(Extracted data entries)
Segment Open
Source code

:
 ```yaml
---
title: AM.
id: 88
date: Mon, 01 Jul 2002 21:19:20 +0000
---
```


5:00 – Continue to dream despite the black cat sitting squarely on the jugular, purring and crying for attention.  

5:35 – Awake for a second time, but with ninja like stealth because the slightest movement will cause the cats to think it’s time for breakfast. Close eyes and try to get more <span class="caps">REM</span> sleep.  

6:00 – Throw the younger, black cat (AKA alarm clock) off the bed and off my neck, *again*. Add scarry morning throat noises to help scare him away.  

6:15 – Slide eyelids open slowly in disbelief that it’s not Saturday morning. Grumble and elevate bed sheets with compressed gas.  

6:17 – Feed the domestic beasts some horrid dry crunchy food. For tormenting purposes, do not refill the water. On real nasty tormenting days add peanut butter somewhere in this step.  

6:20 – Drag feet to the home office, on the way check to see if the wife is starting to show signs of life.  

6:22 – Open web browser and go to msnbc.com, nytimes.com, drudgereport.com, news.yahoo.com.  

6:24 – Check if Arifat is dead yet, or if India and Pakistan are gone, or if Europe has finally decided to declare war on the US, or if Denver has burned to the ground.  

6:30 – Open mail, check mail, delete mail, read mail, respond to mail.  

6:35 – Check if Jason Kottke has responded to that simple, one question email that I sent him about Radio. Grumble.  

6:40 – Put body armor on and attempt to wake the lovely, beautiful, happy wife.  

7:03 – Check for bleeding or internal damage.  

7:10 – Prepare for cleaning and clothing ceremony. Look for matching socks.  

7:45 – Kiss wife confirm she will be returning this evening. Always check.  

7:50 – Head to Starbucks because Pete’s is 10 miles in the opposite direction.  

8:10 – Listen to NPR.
Segment Closed
> EXERCISE DESCRIPTION
Lines after the one containing "6:17 – Feed" are not wanted; repeat exactly each line above from the first up to and including it.

> RESPONSE
Source code

:
 ```yaml
---
title: AM.
id: 88
date: Mon, 01 Jul 2002 21:19:20 +0000
---
```


5:00 – Continue to dream despite the black cat sitting squarely on the jugular, purring and crying for attention.  

5:35 – Awake for a second time, but with ninja like stealth because the slightest movement will cause the cats to think it’s time for breakfast. Close eyes and try to get more <span class="caps">REM</span> sleep.  

6:00 – Throw the younger, black cat (AKA alarm clock) off the bed and off my neck, *again*. Add scarry morning throat noises to help scare him away.  

6:15 – Slide eyelids open slowly in disbelief that it’s not Saturday morning. Grumble and elevate bed sheets with compressed gas.  

6:17 – Feed the domestic beasts some horrid dry crunchy food. For tormenting purposes, do not refill the water. On real nasty tormenting days add peanut butter somewhere in this step.  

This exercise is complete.